━━ RECORDED INFORMATION
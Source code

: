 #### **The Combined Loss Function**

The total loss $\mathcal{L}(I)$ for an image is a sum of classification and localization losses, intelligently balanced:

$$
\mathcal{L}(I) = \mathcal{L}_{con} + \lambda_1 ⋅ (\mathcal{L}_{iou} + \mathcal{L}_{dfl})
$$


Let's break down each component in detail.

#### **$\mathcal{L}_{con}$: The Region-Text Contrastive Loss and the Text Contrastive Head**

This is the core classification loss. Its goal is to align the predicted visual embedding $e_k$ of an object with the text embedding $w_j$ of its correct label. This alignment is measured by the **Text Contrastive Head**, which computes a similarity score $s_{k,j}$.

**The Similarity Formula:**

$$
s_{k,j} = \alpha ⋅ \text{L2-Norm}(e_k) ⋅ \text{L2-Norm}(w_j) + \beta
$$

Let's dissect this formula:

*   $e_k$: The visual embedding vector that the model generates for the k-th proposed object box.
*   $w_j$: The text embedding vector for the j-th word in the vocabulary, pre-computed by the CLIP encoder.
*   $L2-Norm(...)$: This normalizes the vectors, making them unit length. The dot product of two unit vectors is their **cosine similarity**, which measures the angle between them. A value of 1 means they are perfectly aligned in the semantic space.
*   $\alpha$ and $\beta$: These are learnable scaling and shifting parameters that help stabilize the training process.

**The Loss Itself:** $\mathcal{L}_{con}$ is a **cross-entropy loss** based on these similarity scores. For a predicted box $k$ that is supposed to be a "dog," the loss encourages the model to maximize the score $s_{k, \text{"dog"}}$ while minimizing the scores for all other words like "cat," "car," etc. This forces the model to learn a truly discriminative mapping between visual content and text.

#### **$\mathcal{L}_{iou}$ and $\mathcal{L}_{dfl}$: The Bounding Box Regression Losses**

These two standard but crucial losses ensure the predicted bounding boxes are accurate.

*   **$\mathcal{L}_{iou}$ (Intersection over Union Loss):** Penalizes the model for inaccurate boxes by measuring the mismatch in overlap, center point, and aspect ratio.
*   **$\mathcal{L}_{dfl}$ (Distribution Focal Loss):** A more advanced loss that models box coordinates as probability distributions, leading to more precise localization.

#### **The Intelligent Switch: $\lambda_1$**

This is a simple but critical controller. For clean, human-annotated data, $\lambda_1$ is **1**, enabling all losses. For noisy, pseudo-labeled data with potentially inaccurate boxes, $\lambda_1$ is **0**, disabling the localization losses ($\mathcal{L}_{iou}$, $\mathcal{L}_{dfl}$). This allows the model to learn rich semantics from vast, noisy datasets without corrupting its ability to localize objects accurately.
━━━━
TASK DESCRIPTION =>
Would you retype the lines above from the one with "proposed object box." down to the one with "#### **The Intelligent Switch: $\lambda_1$**", word for word, both ends included and no other lines?

TASK SOLUTION =>
*   $e_k$: The visual embedding vector that the model generates for the k-th proposed object box.
*   $w_j$: The text embedding vector for the j-th word in the vocabulary, pre-computed by the CLIP encoder.
*   $L2-Norm(...)$: This normalizes the vectors, making them unit length. The dot product of two unit vectors is their **cosine similarity**, which measures the angle between them. A value of 1 means they are perfectly aligned in the semantic space.
*   $\alpha$ and $\beta$: These are learnable scaling and shifting parameters that help stabilize the training process.

**The Loss Itself:** $\mathcal{L}_{con}$ is a **cross-entropy loss** based on these similarity scores. For a predicted box $k$ that is supposed to be a "dog," the loss encourages the model to maximize the score $s_{k, \text{"dog"}}$ while minimizing the scores for all other words like "cat," "car," etc. This forces the model to learn a truly discriminative mapping between visual content and text.

#### **$\mathcal{L}_{iou}$ and $\mathcal{L}_{dfl}$: The Bounding Box Regression Losses**

These two standard but crucial losses ensure the predicted bounding boxes are accurate.

*   **$\mathcal{L}_{iou}$ (Intersection over Union Loss):** Penalizes the model for inaccurate boxes by measuring the mismatch in overlap, center point, and aspect ratio.
*   **$\mathcal{L}_{dfl}$ (Distribution Focal Loss):** A more advanced loss that models box coordinates as probability distributions, leading to more precise localization.

#### **The Intelligent Switch: $\lambda_1$**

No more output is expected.